Roger Bales
- Born: 15 August 1948 (age 76)
- Sport country: England
- Professional: 1984–1993
- Highest ranking: 57 (1986–87)
- Best ranking finish: Last 32 (x5)

= Roger Bales =

English snooker player

Roger Bales (born 15 August 1948) is an English former professional snooker player.

==Career==
Born in Birmingham on 15 August 1948, Bales first played competitive snooker in 1974, playing in that year's Pontin's Spring Open, a pro-am event, where he lost his first match 0–4 to Mario Berni.
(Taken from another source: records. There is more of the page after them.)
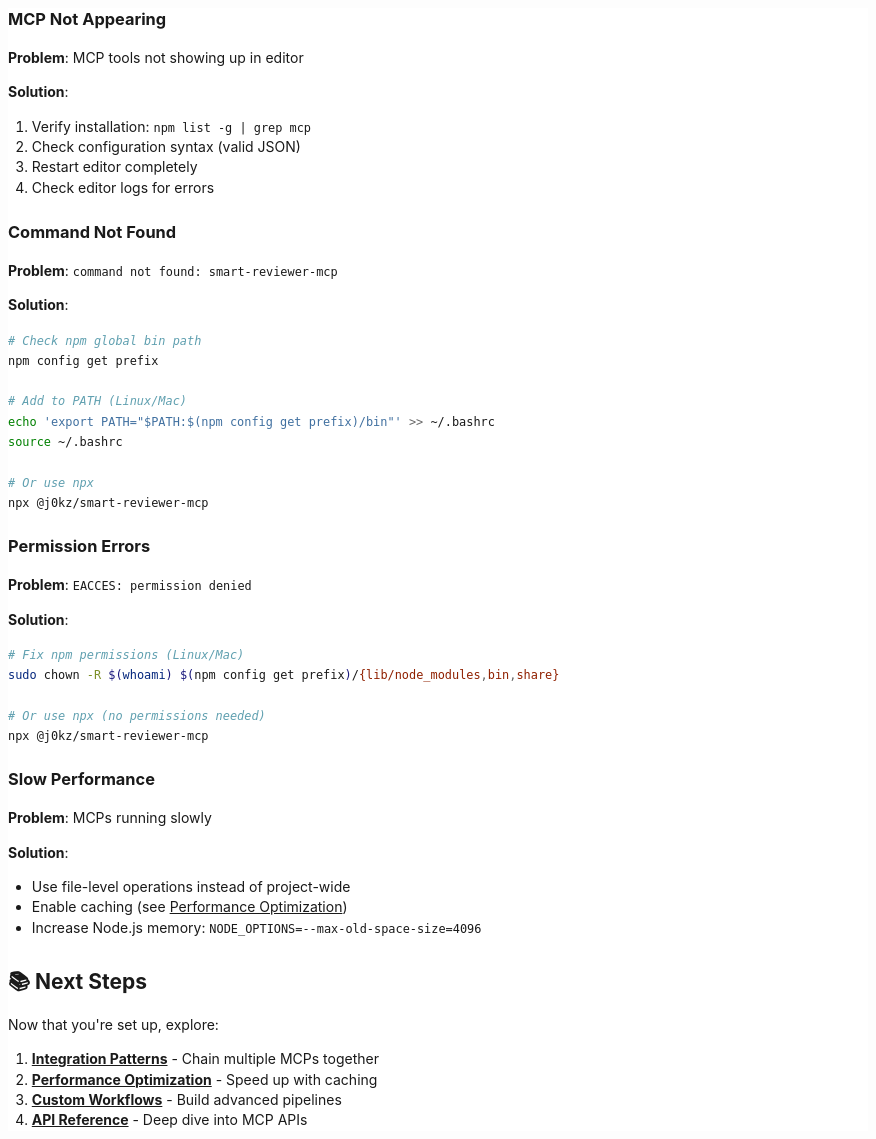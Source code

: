 ### MCP Not Appearing

**Problem**: MCP tools not showing up in editor

**Solution**:
1. Verify installation: `npm list -g | grep mcp`
2. Check configuration syntax (valid JSON)
3. Restart editor completely
4. Check editor logs for errors

### Command Not Found

**Problem**: `command not found: smart-reviewer-mcp`

**Solution**:
```bash
# Check npm global bin path
npm config get prefix

# Add to PATH (Linux/Mac)
echo 'export PATH="$PATH:$(npm config get prefix)/bin"' >> ~/.bashrc
source ~/.bashrc

# Or use npx
npx @j0kz/smart-reviewer-mcp
```

### Permission Errors

**Problem**: `EACCES: permission denied`

**Solution**:
```bash
# Fix npm permissions (Linux/Mac)
sudo chown -R $(whoami) $(npm config get prefix)/{lib/node_modules,bin,share}

# Or use npx (no permissions needed)
npx @j0kz/smart-reviewer-mcp
```

### Slow Performance

**Problem**: MCPs running slowly

**Solution**:
- Use file-level operations instead of project-wide
- Enable caching (see [Performance Optimization](Performance-Optimization))
- Increase Node.js memory: `NODE_OPTIONS=--max-old-space-size=4096`

## 📚 Next Steps

Now that you're set up, explore:

1. **[Integration Patterns](Integration-Patterns)** - Chain multiple MCPs together
2. **[Performance Optimization](Performance-Optimization)** - Speed up with caching
3. **[Custom Workflows](Custom-Workflows)** - Build advanced pipelines
4. **[API Reference](API-Reference)** - Deep dive into MCP APIs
In the 1978 edition of that event, he whitewashed Cliff Wilson 4–0, but was defeated in the next round 3–4 by Dennis Taylor.

Partnering with Clive Everton, Bales won the national pairs snooker championship in 1977. He won the Pontins Autumn Open in 1983.

Having gained experience in the amateur game, Bales turned professional in 1984, aged 35. At the International Open, his first professional tournament, he defeated Dessie Sheehan, Tommy Murphy, and Mick Fisher to reach the last 48, where he led Dean Reynolds 4–2 but could not prevent Reynolds from coming back to beat him 4–5. Despite winning eight matches in his first professional season, he did not gain any ranking points, and was ranked 100 at the season's end.

In the 1985/1986 season, Bales reached the last 32 in a ranking event for the first time at the 1986 British Open; there, he beat Maurice Parkin 5–1 and Taylor, now the incumbent World Champion, 5–4, to set up a meeting with the veteran Rex Williams. In their match, Bales again led 4–2 but went on to lose 4–5.

Although he began the following season inside the top 64 of the rankings, at 57th, Bales earned only £1,695 in prize money during 1986–87, due to a sole last-32 finish which came at the International Open; he had beaten Fred Davis 5–4 and Kirk Stevens 5–3 to qualify, but was eliminated 1–5 by Wilson.

Over the course of the next five years, Bales' ranking declined steadily as he was able to produce only intermittently good results. He reached the last 32 in three more ranking events - the 1987 Grand Prix, where he lost 2–5 to Willie Thorne, the 1989 British Open, where Mike Hallett whitewashed him 5–0, and the 1989 International Open, where he was beaten 5–1 by Alain Robidoux - but, having begun the 1991–92 season ranked 116th, he finished it, having lost 1–10 to Chris Cookson in qualifying for the 1992 World Championship, without a ranking.

Bales entered ten tournaments during the 1992/1993 season, but won only one match - in the sixth round of qualifying for the International Open. He lost 3–5 to Mark O'Sullivan in the seventh qualifying round for the 1993 World Championship, and did not play competitive snooker thereafter.